Aujourd'hui, 75 états détiennent dans leurs stocks des millions de sous-munitions : En 2005, les Etats-Unis possédaient à eux seuls 730 millions de sous-munitions. En tout, quelque 4 milliards de sous-munitions sont entreposées dans le monde. Dans le cas des sous-munitions, le danger de prolifération est donc encore plus grand : il s'agit d'une menace réelle pour la paix mondiale. C'est bien pour cela que les armes à sous-munitions doivent être sans délai interdites et détruites. Quel bénéfice cela apporte-t-il en effet d'interdire les mines antipersonnel si elles sont remplacées par des sous-munitions ?

Après le Traité d'Ottawa, un instrument particulièrement efficace a été créé : l'Observatoire des Mines. Son activité consiste à rassembler toutes les données disponibles sur le déminage, la mise en garde contre les risques et le soutien apporté aux survivants, de même qu'à suivre année après année l'évolution dans ces domaines. Cela incite les Etats à mettre à exécution leurs engagements.

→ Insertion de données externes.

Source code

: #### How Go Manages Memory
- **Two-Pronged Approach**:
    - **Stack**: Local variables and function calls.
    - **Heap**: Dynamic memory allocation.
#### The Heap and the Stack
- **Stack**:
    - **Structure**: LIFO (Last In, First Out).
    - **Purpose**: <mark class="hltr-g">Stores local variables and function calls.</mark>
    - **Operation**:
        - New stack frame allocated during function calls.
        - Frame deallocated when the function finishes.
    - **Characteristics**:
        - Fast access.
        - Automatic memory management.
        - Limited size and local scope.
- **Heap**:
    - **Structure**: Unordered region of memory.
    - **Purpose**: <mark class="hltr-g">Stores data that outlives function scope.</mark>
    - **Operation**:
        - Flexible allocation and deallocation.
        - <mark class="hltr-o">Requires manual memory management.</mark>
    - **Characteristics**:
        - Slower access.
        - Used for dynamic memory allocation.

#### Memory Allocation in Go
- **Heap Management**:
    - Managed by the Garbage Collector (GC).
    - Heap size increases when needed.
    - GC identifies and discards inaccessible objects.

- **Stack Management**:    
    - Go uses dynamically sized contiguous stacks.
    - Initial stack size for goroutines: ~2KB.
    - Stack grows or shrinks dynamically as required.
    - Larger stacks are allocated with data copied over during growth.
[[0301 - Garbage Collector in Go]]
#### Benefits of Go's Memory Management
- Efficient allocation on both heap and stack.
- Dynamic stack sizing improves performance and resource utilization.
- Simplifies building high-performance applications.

En même temps, l'Observatoire des Mines a été davantage qu'une enquête sur les mines terrestres. Les victimes des sous-munitions leur ont posé cette question vitale : Pourquoi les mines sont-elles interdites et les armes à sous-munitions pas (encore) ? Et outre les victimes de sous-munitions, chaque personne handicapée rencontrée les a mis devant le fait d'un manque criant de moyens pour aider ce groupe de personnes, en fait les plus pauvres parmi les pauvres. Nous avons aujourd'hui une Convention sur les Droits de la Personne handicapée. Les victimes des mines et des sous-munitions peuvent également y trouver un appui pour revendiquer leurs droits. Quoi qu'il en soit, le traité sur l'interdiction des armes à sous-munitions devra aussi inclure un volet solide consacré à l'aide aux survivants.

L'équipe de chercheurs de Handicap International a alimenté la campagne contre les armes à sous-munitions en 2006 en apportant des données scientifiques sur l'impact humain des sous-munitions de par le monde. Nous avions bien compris que la plupart des victimes des sous-munitions étaient des civils. Personne cependant ne savait que leur pourcentage atteignait 98%. Nous soupçonnions bien que les sous-munitions brisaient la vie de communautés entières, mais maintenant une équipe de chercheurs de Handicap International a rassemblé de solides données sur l'impact des sous-munitions sur des communautés dans le monde entier. Le public pourra en prendre connaissance dans quelques jours.